Claim: $Y,X_i-\overline{X}, i=1,…,n$ has a multivariate normal distribution. I guess the author is implying that $Y,X_1-\overline{X},X_2-\overline{X},…,X_n-\overline{X}$ are all linear combinations of the independent standard normals $\frac{X_i-\mu}\sigma$. Define $Z_i=\frac{X_i-\mu}\sigma$ and note that
$$ Y=\frac{\sigma}{\sqrt{n}}Z_1+\sum_{i=2}^n0\wts Z_i+\mu $$
Then $Y$ has parameters $\mu=\frac{\sigma}{\sqrt{n}}\wts0+\mu$ and $\frac{\sigma^2}n=\fracpb{\sigma}{\sqrt{n}}^2\wts1^2$ as given.
Next claim: “$Y,X_i-\overline{X}, i=1,…,n$ has the same expected values and covariances as the random variables $\overline{X},X_i-\overline{X},i=1,…,n$”. Since $Y$ and $\overline{X}$ both have mean $\mu$ and variance $\frac{\sigma^2}{n}$, we just need to check the covariances.
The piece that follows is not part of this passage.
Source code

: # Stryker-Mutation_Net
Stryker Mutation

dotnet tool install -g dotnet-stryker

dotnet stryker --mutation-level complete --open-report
Proposition 7.8.2.3 from above tells us that $Y$ is independent of any function of the $X_1,…,X_n$. In particular, $Y$ is independent of $X_i-\overline{X}$ for $i=1,…,n$. Hence
$$ \covw{Y}{X_i-\overline{X}}=0,\quad i=1,...n $$
This matches with equation 8.1. Since a multivariate normal distribution is determined completely by its expected values and covariances, then it must be that $Y,X_i-\overline{X}, i=1,…,n$ and $\overline{X},X_i-\overline{X}, i=1,…,n$ have the same joint distribution.
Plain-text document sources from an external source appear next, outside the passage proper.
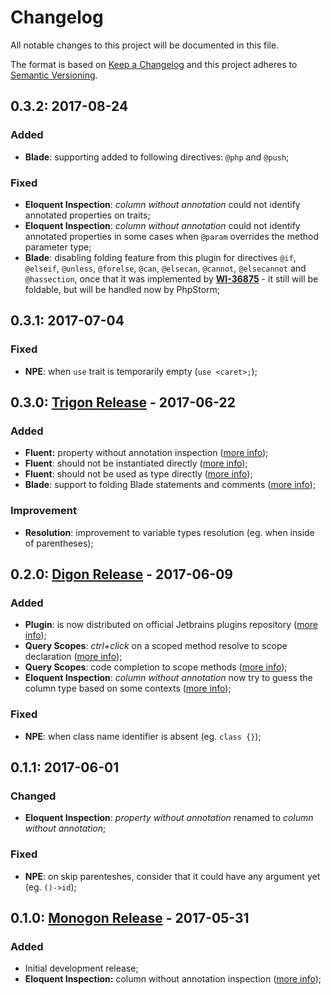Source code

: # Changelog

All notable changes to this project will be documented in this file.

The format is based on [Keep a Changelog](http://keepachangelog.com/)
and this project adheres to [Semantic Versioning](http://semver.org/).

## 0.3.2: 2017-08-24

### Added
* **Blade**: supporting added to following directives: `@php` and `@push`;

### Fixed

* **Eloquent Inspection**: *column without annotation* could not identify annotated properties on traits;
* **Eloquent Inspection**: *column without annotation* could not identify annotated properties in some cases when `@param` overrides the method parameter type;
* **Blade**: disabling folding feature from this plugin for directives `@if`, `@elseif`, `@unless`, `@forelse`, `@can`, `@elsecan`, `@cannot`, `@elsecannot` and `@hassection`, once that it was implemented by [**WI-36875**](https://youtrack.jetbrains.com/issue/WI-36875) - it still will be foldable, but will be handled now by PhpStorm;

## 0.3.1: 2017-07-04

### Fixed

* **NPE**: when `use` trait is temporarily empty (`use <caret>;`);

## 0.3.0: [Trigon Release](https://github.com/rentalhost/laravel-insight/releases/tag/0.3.0) - 2017-06-22

### Added

* **Fluent:** property without annotation inspection ([more info](https://github.com/rentalhost/laravel-insight/wiki/Inspections#fluent-property-without-annotation));
* **Fluent**: should not be instantiated directly ([more info](https://github.com/rentalhost/laravel-insight/wiki/Inspections#fluent-should-not-be-instantiated-directly));
* **Fluent**: should not be used as type directly ([more info](https://github.com/rentalhost/laravel-insight/wiki/Inspections#fluent-should-not-be-used-as-type-directly));
* **Blade**: support to folding Blade statements and comments ([more info](https://github.com/rentalhost/laravel-insight/wiki/Auxiliary-Features#blade-folding-support));

### Improvement

* **Resolution**: improvement to variable types resolution (eg. when inside of parentheses);

## 0.2.0: [Digon Release](https://github.com/rentalhost/laravel-insight/releases/tag/0.2.0) - 2017-06-09

### Added

* **Plugin**: is now distributed on official Jetbrains plugins repository ([more info](https://plugins.jetbrains.com/plugin/9730-laravel-insight));
* **Query Scopes**: *ctrl+click* on a scoped method resolve to scope declaration ([more info](https://github.com/rentalhost/laravel-insight/wiki/Auxiliary-Features#eloquent-query-scopes-support));
* **Query Scopes**: code completion to scope methods ([more info](https://github.com/rentalhost/laravel-insight/wiki/Auxiliary-Features#eloquent-query-scopes-support));
* **Eloquent Inspection**: *column without annotation* now try to guess the column type based on some contexts ([more info](https://github.com/rentalhost/laravel-insight/wiki/Inspections#eloquent-column-without-annotation));

### Fixed

* **NPE**: when class name identifier is absent (eg. `class {}`);

## 0.1.1: 2017-06-01

### Changed

* **Eloquent Inspection**: *property without annotation* renamed to *column without annotation*;

### Fixed

* **NPE**: on skip parenteshes, consider that it could have any argument yet (eg. `()->id`);

## 0.1.0: [Monogon Release](https://github.com/rentalhost/laravel-insight/releases/tag/0.1.0) - 2017-05-31

### Added

* Initial development release;
* **Eloquent Inspection:** column without annotation inspection ([more info](https://github.com/rentalhost/laravel-insight/wiki/Inspections#eloquent-column-without-annotation));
Next claim: “it follows that $Y,X_i-\overline{X}, i=1,…,n$ and $\overline{X},X_i-\overline{X}, i=1,…,n$ have the same joint distribution, thus showing that $\overline{X}$ is independent of the sequence of deviations $X_i-\overline{X},i=1,…,n$”.
Proposition 7.8.2.2 tells us that $Y$ is independent of the sequence of deviations $X_i-\overline{X},i=1,…,n$. Hence the joint density can be factored:
$$ \pdfa{y,x_1-\overline{x},...,x_n-\overline{x}}{Y,X_1-\overline{X},...,X_n-\overline{X}}=h(x_1-\overline{x},...,x_n-\overline{x})\wts g(y) $$
Since $Y,X_i-\overline{X},i=1,…,n$ and $\overline{X},X_i-\overline{X},i=1,…,n$ share the same joint distribution, then it must be that $\overline{X}$ is independent of the sequence of deviations $X_i-\overline{X},i=1,…,n$.
$$ \pdfa{\overline{x},x_1-\overline{x},...,x_n-\overline{x}}{\overline{X},X_1-\overline{X},...,X_n-\overline{X}}=h(x_1-\overline{x},...,x_n-\overline{x})\wts g(\overline{x}) $$
Next claim: “Since $\overline{X}$ is independent of the sequence of deviations $X_i-\overline{X},i=1,…,n$, it is also independent of the sample variance $S^2\equiv\sum_{i=1}^n\frac{(X_i-\overline{X})^2}{n-1}$”.
This claim follows because of proposition 7.8.2.1. Notice that the sample variance is a function of the sequence of deviations.